=== Supplied records ===

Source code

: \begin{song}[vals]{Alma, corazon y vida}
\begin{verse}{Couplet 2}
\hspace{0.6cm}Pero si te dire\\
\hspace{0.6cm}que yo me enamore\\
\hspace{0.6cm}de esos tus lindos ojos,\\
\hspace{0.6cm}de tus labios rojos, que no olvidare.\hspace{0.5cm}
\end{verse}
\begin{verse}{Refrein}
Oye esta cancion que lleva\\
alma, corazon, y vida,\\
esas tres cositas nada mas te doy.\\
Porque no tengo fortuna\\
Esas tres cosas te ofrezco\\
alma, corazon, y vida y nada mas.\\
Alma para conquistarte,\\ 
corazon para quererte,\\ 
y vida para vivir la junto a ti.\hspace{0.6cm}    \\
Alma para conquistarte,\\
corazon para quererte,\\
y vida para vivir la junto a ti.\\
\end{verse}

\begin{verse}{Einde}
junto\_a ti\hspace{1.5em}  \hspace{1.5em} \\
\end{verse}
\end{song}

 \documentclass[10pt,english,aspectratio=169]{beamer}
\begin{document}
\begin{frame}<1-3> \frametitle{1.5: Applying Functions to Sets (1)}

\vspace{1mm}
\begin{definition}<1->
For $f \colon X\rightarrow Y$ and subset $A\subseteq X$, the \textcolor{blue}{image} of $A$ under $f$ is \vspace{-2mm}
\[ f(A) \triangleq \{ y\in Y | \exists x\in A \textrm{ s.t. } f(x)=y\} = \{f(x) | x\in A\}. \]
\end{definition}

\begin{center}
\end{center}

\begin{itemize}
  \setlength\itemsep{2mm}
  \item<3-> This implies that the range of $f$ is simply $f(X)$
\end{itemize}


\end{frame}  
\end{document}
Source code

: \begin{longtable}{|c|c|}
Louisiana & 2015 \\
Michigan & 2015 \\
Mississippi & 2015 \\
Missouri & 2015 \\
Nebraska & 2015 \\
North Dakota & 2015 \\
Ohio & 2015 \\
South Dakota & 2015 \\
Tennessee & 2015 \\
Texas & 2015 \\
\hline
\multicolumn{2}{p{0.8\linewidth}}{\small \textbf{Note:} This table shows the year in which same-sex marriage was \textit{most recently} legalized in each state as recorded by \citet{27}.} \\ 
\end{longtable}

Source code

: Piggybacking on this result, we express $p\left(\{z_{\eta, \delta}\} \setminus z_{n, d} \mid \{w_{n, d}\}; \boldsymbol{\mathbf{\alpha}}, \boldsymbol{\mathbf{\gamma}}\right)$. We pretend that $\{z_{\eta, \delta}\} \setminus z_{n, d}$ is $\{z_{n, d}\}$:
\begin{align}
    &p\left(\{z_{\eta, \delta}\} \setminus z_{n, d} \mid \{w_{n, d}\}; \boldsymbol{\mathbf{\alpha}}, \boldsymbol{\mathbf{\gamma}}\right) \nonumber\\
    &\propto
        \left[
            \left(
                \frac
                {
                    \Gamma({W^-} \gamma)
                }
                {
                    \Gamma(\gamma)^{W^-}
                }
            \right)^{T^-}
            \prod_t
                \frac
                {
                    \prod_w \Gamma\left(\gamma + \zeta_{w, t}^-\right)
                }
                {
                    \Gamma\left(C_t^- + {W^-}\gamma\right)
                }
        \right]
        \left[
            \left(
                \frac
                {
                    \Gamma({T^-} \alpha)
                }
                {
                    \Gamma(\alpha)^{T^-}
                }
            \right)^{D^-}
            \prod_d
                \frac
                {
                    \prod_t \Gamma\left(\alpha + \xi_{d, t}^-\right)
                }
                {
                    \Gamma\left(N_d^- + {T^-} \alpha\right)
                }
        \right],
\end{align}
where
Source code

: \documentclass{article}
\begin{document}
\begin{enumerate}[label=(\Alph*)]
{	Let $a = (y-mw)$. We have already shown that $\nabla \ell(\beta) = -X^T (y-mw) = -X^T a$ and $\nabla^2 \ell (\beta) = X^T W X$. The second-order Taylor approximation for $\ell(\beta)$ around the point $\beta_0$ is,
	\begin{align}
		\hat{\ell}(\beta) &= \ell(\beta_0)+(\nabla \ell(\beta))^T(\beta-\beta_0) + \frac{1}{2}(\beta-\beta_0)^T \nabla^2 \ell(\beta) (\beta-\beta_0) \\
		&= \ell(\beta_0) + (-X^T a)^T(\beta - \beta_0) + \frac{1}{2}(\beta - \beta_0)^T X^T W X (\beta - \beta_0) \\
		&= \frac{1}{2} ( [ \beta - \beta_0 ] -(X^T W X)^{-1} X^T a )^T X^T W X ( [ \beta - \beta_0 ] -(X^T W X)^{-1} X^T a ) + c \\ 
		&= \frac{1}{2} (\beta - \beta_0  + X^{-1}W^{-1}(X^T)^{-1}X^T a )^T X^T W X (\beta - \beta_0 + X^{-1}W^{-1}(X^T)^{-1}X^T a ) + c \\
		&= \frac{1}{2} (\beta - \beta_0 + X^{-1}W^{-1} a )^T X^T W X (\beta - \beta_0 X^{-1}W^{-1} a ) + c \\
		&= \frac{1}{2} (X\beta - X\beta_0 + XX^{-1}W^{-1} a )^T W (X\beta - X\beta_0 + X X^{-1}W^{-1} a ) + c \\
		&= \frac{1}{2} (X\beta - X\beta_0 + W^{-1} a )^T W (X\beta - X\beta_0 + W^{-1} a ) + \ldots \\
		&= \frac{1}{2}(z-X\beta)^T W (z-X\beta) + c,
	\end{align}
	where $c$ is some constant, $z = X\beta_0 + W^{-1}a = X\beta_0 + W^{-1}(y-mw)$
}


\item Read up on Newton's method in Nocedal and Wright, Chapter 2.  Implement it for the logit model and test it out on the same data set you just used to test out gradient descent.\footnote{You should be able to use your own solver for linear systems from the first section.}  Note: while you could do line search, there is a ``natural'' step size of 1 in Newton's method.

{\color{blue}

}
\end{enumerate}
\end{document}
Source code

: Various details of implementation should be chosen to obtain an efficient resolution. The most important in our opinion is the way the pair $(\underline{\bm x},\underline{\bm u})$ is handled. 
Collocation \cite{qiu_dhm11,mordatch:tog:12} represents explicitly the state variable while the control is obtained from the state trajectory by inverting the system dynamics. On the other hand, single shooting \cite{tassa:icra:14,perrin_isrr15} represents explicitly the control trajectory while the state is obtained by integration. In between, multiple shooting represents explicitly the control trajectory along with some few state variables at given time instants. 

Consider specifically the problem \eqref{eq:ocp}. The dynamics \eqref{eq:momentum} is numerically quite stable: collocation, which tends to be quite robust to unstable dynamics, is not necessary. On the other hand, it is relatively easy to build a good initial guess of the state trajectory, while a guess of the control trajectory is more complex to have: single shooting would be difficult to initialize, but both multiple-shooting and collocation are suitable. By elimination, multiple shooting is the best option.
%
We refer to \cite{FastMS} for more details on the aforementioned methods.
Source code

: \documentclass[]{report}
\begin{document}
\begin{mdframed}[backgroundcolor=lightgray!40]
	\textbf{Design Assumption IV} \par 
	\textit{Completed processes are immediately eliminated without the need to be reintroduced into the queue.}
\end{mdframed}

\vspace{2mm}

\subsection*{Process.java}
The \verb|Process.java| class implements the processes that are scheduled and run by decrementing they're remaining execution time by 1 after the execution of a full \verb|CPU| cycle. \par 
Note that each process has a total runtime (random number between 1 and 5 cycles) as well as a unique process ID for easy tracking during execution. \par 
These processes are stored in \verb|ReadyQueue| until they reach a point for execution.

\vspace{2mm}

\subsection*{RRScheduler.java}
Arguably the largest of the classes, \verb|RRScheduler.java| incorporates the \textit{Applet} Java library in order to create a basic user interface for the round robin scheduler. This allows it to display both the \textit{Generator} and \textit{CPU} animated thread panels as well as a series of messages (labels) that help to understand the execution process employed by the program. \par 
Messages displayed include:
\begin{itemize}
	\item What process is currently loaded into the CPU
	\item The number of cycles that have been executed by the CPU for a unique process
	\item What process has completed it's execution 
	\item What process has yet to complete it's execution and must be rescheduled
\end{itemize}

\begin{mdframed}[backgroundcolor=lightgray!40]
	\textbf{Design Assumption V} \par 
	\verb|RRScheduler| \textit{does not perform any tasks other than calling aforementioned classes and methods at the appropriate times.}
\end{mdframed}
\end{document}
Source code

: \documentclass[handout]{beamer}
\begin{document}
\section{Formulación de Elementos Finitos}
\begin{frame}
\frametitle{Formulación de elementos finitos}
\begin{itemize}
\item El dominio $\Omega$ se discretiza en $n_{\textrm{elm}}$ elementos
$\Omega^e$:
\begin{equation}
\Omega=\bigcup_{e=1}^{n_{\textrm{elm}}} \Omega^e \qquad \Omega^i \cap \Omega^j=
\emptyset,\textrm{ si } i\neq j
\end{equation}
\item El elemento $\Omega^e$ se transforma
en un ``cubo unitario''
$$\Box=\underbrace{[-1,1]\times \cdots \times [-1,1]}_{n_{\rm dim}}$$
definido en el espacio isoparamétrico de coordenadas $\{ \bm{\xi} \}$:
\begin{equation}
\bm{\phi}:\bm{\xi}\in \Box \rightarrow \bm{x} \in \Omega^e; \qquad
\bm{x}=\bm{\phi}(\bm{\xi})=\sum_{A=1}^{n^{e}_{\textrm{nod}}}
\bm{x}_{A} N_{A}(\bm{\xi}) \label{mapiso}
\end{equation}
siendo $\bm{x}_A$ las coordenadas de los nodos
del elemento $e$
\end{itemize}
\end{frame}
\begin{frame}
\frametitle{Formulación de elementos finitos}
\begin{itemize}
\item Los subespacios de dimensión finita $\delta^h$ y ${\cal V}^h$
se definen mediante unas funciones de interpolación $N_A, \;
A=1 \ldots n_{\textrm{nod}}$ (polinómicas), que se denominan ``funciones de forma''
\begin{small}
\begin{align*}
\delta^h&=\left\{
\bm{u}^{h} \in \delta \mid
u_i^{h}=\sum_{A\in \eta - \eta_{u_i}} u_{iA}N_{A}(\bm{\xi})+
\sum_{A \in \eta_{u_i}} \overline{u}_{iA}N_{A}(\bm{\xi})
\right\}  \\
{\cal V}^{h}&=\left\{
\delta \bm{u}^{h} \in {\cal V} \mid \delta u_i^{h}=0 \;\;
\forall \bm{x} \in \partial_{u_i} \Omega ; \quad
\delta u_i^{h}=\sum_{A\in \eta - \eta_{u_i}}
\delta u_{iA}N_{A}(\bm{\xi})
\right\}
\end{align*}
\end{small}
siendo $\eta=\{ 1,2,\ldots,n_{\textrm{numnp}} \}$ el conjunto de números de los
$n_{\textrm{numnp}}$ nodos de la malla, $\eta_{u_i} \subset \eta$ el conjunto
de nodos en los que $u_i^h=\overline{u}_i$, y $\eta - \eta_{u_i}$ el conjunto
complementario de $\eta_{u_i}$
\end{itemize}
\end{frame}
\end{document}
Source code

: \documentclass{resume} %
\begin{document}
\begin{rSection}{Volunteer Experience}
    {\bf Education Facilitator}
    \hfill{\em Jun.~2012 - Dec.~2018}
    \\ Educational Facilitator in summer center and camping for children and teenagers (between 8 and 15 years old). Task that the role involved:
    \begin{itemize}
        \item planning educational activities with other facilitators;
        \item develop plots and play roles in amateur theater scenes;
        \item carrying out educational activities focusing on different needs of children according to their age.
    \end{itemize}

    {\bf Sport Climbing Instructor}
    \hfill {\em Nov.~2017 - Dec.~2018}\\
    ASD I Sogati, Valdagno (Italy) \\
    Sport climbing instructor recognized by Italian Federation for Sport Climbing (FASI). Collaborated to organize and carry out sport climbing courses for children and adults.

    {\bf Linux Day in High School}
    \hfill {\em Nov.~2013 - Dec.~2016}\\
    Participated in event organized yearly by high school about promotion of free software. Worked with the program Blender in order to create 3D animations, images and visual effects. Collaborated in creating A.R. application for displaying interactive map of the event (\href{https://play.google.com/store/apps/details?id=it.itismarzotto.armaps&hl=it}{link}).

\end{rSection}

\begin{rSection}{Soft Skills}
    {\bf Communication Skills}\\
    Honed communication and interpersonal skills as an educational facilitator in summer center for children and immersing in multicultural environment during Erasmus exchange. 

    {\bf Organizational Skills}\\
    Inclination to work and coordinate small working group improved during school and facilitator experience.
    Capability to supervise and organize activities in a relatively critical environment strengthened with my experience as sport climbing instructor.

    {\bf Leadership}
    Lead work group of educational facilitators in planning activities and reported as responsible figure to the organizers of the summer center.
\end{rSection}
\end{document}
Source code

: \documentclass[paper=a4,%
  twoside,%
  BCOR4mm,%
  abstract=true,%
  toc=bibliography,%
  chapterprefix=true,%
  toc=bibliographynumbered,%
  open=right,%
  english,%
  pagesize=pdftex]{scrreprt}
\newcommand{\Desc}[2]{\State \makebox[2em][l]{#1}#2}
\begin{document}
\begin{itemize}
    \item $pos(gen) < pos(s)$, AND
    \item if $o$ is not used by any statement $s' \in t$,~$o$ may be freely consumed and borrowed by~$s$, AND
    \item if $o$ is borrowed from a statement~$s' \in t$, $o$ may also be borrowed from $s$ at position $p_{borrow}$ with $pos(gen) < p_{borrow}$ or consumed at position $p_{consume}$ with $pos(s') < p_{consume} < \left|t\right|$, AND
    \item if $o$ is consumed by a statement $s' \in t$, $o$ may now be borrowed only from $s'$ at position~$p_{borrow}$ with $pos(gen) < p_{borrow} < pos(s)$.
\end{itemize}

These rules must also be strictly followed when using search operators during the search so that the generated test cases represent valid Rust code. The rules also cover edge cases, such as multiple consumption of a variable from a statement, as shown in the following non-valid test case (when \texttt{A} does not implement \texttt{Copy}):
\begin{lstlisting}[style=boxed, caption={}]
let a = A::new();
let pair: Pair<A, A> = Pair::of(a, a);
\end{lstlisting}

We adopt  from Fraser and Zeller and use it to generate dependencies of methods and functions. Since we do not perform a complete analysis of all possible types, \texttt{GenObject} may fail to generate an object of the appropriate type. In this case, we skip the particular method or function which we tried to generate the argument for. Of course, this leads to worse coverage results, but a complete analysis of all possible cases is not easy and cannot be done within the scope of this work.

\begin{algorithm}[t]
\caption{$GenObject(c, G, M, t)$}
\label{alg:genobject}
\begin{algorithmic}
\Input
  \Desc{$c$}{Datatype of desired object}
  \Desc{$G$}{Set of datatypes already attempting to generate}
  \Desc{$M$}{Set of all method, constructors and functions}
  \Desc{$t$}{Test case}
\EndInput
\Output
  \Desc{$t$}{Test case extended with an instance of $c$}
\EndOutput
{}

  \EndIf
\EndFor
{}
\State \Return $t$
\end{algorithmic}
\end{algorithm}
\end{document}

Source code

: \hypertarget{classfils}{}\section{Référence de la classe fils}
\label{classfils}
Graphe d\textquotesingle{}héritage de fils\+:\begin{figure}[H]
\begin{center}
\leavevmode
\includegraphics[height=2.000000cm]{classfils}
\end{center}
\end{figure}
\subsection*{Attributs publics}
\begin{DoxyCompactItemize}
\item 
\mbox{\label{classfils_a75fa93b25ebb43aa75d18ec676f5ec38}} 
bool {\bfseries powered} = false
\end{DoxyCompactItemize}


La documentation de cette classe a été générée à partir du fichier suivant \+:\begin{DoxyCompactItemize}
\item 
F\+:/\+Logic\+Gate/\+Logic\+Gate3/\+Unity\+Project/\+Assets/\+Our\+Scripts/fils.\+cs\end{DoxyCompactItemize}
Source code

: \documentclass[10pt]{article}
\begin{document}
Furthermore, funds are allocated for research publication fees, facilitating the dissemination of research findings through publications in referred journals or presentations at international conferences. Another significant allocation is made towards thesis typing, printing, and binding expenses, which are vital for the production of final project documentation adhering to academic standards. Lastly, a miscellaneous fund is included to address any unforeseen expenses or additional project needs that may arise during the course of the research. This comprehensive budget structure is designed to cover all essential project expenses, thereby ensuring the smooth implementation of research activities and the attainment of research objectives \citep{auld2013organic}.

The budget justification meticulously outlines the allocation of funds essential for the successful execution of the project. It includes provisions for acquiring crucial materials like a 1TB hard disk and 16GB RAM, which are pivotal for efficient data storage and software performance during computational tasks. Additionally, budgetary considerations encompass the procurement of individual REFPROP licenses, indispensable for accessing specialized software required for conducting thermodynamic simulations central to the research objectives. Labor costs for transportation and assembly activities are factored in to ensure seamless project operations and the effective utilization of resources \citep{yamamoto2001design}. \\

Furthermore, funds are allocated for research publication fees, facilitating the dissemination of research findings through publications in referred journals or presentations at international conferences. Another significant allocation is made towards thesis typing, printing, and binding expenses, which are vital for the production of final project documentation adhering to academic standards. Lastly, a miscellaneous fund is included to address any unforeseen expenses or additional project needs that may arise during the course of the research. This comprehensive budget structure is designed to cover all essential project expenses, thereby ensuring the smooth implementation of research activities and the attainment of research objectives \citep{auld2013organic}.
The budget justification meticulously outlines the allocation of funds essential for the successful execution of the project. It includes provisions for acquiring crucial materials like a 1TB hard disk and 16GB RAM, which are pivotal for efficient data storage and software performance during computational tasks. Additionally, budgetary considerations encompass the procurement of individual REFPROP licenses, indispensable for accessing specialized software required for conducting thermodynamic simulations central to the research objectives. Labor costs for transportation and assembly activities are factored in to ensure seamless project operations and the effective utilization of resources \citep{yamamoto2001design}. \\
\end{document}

===

_Work request_
Scan the records above for the string "align", then report every line that contains it.

_Answer section_
\begin{align}
\end{align}
	\begin{align}
	\end{align}
\begin{align*}
\end{align*}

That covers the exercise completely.